3.5 stars. We didn’t pull the old version from the market during the rewrite. We wanted to keep those users safe with regular security updates; that meant keeping the product online. It meant taking black eyes every day from users who tried us, who loved us for our desktop product, and who were disappointed. And because the Android rating system rounds, our already painful 3.7-star rating rounded down to 3.5. We were dead last.

7:1. If you want to maintain a 4.5 star rating, it takes seven 5-star reviews to counteract each 1-star review. Star ratings are deeply flawed for all kinds of reasons: selection bias, survivorship bias, false dilemmas, unidimensionality, reporting bias, et cetera. I know this. And still I watched them. When you try to reach people through an app store, your star rating is the first assessment of your product they’ll see. And when you try to make something great, reviews are real pieces of feedback from real human beings and they are painful and they are frustrating and they are golden.

1181 reviews in the first week. 588 of them were 5-stars. 105 of them were 1-star. I argued with my screen over 1-star comments about bugs we had already fixed. I swooned at 5-star reviews that said they were reversing earlier 1-star reviews.

6 weeks after beta, we pushed to release. By this point beta had climbed to 3.8, which rounds to 4 stars. Fists were pumped. Release sat at 3.6.

Time passed.

200,000 reviews and 6 releases later, this week, today, Firefox and Beta both show 4.5 (rounded) stars in the market and the team is still going strong. I’m immensely proud of the work they’ve done. It’s made me reflective and maybe a bit wordy. I want to have some profound and pithy lesson to separate then and now. Something that I can package up and hand to you. We certainly learned lessons, profound lessons, but in repeating them they sound trite:

Listen. Care about what people think. Be hungry for feedback. Don’t work forward from the tech you have to the product you can build; work backward from the product your users deserve to the tech you’ll need to get there. Ask for help, and accept it even when it hurts to admit that you need it. Don’t throw things away lightly, but be able to throw them away in those rare cases where it’s necessary. Surround yourself with the most excellent people you can find. That one helps a lot.

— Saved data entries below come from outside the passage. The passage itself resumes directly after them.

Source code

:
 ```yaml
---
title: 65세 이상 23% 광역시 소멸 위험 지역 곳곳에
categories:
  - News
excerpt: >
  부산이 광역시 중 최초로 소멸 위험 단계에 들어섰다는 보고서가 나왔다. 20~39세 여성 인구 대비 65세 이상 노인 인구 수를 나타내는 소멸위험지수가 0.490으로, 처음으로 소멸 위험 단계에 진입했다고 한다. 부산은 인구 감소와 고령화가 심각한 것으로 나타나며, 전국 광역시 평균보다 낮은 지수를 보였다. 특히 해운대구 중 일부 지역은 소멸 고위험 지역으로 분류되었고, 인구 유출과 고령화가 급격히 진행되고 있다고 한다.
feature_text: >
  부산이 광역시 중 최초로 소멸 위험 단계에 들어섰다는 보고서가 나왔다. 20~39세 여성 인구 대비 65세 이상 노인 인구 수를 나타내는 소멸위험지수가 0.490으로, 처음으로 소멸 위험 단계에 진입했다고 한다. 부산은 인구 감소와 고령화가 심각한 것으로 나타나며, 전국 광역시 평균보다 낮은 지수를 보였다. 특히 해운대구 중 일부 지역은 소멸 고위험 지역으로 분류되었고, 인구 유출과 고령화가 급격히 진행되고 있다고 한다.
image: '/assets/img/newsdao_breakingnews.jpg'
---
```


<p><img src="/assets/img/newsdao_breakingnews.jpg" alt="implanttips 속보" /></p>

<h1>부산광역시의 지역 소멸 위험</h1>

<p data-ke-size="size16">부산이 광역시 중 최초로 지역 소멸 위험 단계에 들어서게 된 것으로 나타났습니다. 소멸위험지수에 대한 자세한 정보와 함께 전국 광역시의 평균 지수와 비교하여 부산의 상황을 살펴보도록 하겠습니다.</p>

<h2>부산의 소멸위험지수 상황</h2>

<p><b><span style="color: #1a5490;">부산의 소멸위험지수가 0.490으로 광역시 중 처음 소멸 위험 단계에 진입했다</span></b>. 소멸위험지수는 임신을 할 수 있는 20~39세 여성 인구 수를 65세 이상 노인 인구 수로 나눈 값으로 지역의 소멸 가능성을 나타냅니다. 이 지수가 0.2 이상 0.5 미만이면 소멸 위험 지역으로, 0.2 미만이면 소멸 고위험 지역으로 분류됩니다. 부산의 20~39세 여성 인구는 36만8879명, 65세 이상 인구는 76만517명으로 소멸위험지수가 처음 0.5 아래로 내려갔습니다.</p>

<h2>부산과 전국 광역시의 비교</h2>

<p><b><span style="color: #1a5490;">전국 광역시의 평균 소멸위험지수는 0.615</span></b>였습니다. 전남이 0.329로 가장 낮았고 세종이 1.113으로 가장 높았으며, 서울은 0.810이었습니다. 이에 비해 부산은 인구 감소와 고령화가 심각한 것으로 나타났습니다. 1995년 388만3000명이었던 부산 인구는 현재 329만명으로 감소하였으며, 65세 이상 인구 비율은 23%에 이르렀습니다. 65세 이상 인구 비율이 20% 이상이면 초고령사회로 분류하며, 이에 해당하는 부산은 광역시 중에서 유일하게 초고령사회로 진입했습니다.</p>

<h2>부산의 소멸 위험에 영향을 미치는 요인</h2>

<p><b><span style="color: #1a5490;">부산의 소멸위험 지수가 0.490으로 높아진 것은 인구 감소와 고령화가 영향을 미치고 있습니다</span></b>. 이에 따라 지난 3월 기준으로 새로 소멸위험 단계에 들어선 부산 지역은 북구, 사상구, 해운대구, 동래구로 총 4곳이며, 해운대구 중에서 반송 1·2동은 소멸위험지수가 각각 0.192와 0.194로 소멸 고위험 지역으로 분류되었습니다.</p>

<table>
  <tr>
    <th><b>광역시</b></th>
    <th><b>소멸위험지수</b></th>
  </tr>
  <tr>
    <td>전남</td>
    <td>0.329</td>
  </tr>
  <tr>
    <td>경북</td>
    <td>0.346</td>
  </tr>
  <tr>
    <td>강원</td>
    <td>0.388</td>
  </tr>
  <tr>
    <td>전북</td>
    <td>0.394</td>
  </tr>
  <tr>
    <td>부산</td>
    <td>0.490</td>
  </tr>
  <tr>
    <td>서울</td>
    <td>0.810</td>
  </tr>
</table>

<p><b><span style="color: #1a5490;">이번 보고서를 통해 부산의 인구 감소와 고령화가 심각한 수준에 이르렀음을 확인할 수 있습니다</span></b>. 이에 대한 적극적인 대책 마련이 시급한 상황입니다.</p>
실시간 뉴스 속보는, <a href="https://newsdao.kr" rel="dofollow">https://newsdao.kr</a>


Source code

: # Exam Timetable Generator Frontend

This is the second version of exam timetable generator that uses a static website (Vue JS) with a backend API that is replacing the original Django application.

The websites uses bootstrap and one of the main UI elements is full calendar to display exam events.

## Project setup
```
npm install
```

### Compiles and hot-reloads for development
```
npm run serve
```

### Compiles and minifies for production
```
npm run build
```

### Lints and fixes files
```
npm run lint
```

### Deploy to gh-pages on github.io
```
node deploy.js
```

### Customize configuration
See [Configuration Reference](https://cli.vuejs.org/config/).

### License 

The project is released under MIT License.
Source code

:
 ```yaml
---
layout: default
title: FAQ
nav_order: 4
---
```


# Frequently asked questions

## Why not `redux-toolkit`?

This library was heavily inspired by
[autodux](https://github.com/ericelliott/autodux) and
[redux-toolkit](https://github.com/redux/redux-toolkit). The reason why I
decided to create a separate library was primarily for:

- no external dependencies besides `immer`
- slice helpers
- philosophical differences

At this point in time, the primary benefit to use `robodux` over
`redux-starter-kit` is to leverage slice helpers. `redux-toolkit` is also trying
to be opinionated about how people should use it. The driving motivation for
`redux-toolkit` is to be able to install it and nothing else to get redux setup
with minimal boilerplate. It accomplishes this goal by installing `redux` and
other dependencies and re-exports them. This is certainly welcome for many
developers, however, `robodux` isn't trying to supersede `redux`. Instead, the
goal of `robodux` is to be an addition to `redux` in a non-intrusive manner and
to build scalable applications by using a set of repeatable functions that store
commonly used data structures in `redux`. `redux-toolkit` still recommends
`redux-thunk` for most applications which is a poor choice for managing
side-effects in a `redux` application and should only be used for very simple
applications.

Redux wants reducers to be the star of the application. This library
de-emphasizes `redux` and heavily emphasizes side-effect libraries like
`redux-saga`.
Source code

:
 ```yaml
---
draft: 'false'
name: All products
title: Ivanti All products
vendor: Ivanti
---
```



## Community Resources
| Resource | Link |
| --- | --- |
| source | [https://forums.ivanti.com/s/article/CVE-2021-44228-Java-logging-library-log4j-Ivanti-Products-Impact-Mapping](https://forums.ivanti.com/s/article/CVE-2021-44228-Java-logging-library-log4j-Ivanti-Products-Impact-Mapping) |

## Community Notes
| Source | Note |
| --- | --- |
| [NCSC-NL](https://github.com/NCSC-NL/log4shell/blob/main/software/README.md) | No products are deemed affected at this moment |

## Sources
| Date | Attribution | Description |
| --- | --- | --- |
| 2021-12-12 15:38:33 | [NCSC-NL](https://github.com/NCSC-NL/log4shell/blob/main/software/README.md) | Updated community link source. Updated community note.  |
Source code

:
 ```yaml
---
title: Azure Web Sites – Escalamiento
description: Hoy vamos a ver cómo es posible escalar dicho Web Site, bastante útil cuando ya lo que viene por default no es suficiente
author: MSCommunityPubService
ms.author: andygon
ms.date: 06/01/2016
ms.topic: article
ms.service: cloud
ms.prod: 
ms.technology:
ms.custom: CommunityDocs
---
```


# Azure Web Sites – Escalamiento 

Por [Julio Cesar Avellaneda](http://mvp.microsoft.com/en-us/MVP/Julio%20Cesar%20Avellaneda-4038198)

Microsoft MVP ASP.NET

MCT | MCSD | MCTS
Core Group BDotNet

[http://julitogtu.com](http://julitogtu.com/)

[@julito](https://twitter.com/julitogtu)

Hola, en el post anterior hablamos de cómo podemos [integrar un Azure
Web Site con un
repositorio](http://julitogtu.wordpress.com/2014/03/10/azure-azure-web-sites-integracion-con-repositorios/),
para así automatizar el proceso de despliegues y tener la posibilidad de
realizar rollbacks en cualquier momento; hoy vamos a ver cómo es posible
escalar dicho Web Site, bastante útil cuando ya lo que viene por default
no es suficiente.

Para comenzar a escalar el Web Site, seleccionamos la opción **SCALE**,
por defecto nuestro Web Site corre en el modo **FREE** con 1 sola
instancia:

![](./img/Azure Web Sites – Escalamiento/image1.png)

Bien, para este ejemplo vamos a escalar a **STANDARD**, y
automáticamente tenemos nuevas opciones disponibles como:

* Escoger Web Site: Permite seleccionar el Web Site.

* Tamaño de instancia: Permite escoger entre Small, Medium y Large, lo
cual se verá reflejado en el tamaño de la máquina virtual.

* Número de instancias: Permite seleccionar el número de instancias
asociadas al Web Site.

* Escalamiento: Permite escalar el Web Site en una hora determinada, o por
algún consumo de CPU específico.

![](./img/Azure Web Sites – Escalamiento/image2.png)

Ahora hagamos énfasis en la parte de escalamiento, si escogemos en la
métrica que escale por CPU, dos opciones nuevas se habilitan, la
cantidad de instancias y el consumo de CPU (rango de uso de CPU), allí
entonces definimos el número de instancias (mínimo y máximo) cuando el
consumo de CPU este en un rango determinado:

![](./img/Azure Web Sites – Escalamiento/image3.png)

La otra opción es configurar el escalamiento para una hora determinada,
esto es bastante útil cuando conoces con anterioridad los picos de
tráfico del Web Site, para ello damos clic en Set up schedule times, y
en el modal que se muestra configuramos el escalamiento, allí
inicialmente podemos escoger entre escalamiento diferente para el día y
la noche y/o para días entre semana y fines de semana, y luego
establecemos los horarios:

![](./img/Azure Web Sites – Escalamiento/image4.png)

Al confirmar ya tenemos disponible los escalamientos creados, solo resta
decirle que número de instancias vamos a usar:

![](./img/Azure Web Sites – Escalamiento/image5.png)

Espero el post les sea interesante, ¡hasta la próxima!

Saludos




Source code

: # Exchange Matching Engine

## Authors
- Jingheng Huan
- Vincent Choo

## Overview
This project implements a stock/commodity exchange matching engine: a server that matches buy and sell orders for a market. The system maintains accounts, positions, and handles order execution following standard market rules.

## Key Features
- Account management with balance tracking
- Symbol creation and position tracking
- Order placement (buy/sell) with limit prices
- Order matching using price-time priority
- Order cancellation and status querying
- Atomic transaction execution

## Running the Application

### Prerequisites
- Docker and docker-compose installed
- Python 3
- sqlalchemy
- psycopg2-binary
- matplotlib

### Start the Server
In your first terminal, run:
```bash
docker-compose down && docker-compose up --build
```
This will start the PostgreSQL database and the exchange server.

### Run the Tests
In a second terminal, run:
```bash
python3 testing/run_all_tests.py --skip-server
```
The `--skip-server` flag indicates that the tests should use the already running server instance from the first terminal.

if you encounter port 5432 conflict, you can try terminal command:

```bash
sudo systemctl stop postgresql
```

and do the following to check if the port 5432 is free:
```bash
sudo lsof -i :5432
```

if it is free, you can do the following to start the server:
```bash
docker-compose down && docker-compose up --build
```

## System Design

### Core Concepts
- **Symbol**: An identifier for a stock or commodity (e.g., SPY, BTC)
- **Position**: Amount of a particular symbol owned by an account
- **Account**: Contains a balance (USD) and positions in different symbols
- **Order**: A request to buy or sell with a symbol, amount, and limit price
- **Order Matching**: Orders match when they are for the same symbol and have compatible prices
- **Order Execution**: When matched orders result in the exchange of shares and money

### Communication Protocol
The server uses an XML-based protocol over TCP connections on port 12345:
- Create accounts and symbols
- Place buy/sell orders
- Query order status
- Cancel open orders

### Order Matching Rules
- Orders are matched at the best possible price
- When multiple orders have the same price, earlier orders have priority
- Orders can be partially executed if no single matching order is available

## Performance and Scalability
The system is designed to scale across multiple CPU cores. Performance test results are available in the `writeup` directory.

The haters will say I over-focus on star ratings. There are certainly lots of other good things to measure, and lots of bad things to say about stars. But the stars abide. They are inescapable. They sit front and center in your primary distribution channel. Those five little stars. And I believe they do say something about what we’ve built.

Building good things is hard and my hat is off to anyone who earnestly tries. If the good thing you build reaches people through an app store, I want you to know that I know how you feel. And I’m rooting for you.